_What you will do_
Your response should reproduce every line of the entries that contains the word "communication".

────────

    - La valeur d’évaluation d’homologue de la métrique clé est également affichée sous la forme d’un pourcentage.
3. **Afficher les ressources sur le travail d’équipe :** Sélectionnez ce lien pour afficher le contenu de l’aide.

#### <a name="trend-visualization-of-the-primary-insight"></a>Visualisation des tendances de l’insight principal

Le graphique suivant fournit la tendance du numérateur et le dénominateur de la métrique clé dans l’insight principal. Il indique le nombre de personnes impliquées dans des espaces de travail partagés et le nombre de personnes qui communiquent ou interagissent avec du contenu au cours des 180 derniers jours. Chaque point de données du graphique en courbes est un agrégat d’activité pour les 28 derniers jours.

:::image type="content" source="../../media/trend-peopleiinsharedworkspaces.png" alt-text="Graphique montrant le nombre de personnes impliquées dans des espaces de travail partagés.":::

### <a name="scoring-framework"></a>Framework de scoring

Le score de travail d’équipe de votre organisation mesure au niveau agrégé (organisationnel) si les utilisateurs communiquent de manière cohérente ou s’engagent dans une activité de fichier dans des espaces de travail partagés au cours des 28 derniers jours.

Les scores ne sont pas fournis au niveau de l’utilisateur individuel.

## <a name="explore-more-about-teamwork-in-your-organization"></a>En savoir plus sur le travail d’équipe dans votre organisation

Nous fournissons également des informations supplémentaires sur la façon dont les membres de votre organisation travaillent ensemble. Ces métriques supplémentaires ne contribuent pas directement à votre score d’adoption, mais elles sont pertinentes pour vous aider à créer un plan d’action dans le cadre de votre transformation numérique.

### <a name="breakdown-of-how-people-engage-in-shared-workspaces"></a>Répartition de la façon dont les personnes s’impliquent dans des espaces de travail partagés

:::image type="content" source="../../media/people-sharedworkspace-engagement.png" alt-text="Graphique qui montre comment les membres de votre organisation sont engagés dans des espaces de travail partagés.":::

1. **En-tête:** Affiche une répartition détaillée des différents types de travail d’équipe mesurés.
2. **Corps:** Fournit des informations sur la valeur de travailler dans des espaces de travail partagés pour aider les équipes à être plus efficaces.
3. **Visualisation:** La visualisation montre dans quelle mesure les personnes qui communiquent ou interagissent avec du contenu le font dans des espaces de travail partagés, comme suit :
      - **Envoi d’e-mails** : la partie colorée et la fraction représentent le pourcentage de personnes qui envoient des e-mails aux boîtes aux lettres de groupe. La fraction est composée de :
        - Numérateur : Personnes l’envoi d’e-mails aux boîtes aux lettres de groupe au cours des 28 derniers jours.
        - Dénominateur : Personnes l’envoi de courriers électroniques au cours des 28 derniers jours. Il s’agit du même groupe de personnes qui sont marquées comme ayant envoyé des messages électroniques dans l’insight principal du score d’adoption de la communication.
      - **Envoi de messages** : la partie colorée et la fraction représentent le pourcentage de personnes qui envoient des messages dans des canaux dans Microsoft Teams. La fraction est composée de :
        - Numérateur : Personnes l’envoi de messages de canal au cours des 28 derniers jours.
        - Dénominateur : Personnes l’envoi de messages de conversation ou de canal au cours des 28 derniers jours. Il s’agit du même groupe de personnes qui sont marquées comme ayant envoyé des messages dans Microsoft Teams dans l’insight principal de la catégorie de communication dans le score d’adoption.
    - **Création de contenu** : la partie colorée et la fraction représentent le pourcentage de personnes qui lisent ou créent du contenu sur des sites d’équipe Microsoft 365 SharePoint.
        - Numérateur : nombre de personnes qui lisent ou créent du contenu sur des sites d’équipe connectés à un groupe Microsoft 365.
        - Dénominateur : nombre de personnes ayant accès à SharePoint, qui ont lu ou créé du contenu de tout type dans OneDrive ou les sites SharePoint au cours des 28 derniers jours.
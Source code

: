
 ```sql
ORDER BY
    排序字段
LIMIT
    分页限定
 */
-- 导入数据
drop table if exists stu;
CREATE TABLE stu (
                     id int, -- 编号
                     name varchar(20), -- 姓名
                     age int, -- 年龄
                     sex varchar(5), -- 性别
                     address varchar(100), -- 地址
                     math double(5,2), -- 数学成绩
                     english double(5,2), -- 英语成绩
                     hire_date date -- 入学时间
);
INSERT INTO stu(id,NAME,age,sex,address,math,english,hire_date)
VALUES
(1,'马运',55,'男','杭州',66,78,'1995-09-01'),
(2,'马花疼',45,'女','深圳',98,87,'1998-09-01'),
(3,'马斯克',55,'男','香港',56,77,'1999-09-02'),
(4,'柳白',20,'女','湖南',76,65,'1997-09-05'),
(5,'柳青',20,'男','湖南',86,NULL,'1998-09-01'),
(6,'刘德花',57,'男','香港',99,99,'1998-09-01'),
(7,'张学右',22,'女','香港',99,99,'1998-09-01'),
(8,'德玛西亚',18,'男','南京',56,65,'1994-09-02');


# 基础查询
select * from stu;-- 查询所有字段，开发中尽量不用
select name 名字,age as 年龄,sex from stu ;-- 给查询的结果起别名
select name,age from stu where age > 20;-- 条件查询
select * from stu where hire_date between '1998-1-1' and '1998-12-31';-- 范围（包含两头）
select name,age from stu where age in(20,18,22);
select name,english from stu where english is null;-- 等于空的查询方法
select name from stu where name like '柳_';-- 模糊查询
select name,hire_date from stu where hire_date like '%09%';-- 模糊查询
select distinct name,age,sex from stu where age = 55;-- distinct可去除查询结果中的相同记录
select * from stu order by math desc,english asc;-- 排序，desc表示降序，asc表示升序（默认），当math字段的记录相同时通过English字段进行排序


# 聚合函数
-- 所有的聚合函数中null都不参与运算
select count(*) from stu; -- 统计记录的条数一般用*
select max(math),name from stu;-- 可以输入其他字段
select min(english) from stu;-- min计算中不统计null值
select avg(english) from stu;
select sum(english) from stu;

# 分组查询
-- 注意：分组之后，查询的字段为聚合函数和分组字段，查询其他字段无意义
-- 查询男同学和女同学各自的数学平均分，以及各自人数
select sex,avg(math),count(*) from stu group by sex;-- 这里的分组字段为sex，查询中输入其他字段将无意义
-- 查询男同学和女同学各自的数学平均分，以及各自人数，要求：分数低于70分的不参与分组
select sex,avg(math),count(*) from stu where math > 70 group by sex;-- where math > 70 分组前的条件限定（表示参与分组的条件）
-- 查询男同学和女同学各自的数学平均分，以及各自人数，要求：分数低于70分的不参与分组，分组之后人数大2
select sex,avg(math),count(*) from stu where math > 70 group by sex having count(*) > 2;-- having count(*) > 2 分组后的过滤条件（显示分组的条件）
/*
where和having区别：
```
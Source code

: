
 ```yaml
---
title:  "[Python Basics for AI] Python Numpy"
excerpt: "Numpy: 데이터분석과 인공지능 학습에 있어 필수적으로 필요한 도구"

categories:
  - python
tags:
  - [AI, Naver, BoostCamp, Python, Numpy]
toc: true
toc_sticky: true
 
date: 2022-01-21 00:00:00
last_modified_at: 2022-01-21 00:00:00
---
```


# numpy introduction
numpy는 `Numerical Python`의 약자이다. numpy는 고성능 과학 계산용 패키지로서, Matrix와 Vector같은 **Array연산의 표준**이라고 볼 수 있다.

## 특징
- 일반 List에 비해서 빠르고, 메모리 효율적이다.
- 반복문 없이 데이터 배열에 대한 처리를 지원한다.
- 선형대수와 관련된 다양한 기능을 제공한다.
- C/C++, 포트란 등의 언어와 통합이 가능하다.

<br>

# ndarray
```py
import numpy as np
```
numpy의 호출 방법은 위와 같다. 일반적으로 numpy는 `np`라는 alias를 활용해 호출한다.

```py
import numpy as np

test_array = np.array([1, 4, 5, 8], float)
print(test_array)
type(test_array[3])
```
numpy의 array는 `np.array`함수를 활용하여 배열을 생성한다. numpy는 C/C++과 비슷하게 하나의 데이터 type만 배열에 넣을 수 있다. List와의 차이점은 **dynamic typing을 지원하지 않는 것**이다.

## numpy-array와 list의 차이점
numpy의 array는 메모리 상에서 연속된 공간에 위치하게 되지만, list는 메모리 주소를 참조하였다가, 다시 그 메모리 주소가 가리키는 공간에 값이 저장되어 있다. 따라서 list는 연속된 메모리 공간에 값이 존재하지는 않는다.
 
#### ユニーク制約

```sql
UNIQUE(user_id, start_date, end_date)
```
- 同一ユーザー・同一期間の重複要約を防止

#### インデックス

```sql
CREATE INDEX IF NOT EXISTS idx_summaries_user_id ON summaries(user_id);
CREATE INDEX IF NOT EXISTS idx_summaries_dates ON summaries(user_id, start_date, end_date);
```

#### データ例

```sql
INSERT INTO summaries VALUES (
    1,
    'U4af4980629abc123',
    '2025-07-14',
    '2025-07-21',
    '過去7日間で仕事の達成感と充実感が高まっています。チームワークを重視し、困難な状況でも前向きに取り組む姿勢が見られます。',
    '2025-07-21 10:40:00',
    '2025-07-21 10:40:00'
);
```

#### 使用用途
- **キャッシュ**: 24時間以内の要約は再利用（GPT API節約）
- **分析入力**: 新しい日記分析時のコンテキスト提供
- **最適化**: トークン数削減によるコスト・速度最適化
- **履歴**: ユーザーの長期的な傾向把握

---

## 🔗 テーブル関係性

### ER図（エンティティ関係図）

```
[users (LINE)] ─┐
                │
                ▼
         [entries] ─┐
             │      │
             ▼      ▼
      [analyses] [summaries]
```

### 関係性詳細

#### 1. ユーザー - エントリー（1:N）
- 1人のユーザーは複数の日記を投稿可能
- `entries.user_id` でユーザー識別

────────

_Response_
        - Dénominateur : Personnes l’envoi de courriers électroniques au cours des 28 derniers jours. Il s’agit du même groupe de personnes qui sont marquées comme ayant envoyé des messages électroniques dans l’insight principal du score d’adoption de la communication.
        - Dénominateur : Personnes l’envoi de messages de conversation ou de canal au cours des 28 derniers jours. Il s’agit du même groupe de personnes qui sont marquées comme ayant envoyé des messages dans Microsoft Teams dans l’insight principal de la catégorie de communication dans le score d’adoption.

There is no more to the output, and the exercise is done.